__Work item__
Write out every record below exactly, leaving the pictures out.

==== Information supplied

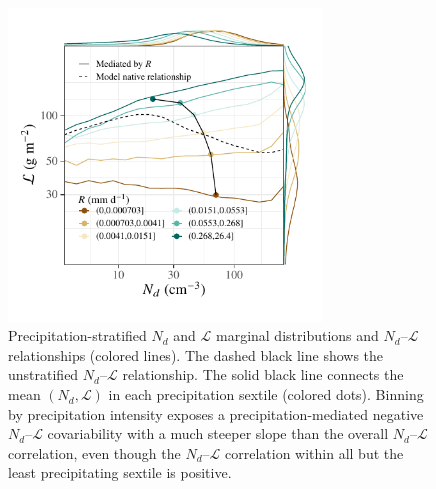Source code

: \documentclass[acp, manuscript]{copernicus}\usepackage[]{graphicx}\usepackage[]{xcolor}
\newenvironment{knitrout}{}{} %
\newcommand\nd{\ensuremath{N_d}}
\newcommand\lwp{\ensuremath{\mathcal L}}
\begin{document}
\begin{figure}[t]
  \centering
\begin{knitrout}
\color{fgcolor}

{\centering \includegraphics[width=8.3cm]{figure/precip-lwp-cdnc-1} 

}


\end{knitrout}
  \caption{Precipitation-stratified \nd{} and \lwp{} marginal distributions
    and \nd--\lwp{} relationships (colored lines).  The dashed black line shows
    the unstratified \nd--\lwp{} relationship.  The solid black line connects
    the mean $(\nd,\lwp)$ in each precipitation sextile (colored dots).
    Binning by precipitation intensity exposes a precipitation-mediated 
    negative \nd--\lwp{} covariability with a much steeper slope than the overall
    \nd--\lwp{} correlation, even though the \nd--\lwp{} correlation within all but the
    least precipitating sextile is positive.}
  \label{fig:precip}
\end{figure}
%
\clearpage
%
\end{document}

========

__Exercise answer__
Source code

: \documentclass[acp, manuscript]{copernicus}\usepackage[]{graphicx}\usepackage[]{xcolor}
\newenvironment{knitrout}{}{} %
\newcommand\nd{\ensuremath{N_d}}
\newcommand\lwp{\ensuremath{\mathcal L}}
\begin{document}
\begin{figure}[t]
  \centering
\begin{knitrout}
\color{fgcolor}

{\centering \includegraphics[width=8.3cm]{figure/precip-lwp-cdnc-1} 

}


\end{knitrout}
  \caption{Precipitation-stratified \nd{} and \lwp{} marginal distributions
    and \nd--\lwp{} relationships (colored lines).  The dashed black line shows
    the unstratified \nd--\lwp{} relationship.  The solid black line connects
    the mean $(\nd,\lwp)$ in each precipitation sextile (colored dots).
    Binning by precipitation intensity exposes a precipitation-mediated 
    negative \nd--\lwp{} covariability with a much steeper slope than the overall
    \nd--\lwp{} correlation, even though the \nd--\lwp{} correlation within all but the
    least precipitating sextile is positive.}
  \label{fig:precip}
\end{figure}
%
\clearpage
%
\end{document}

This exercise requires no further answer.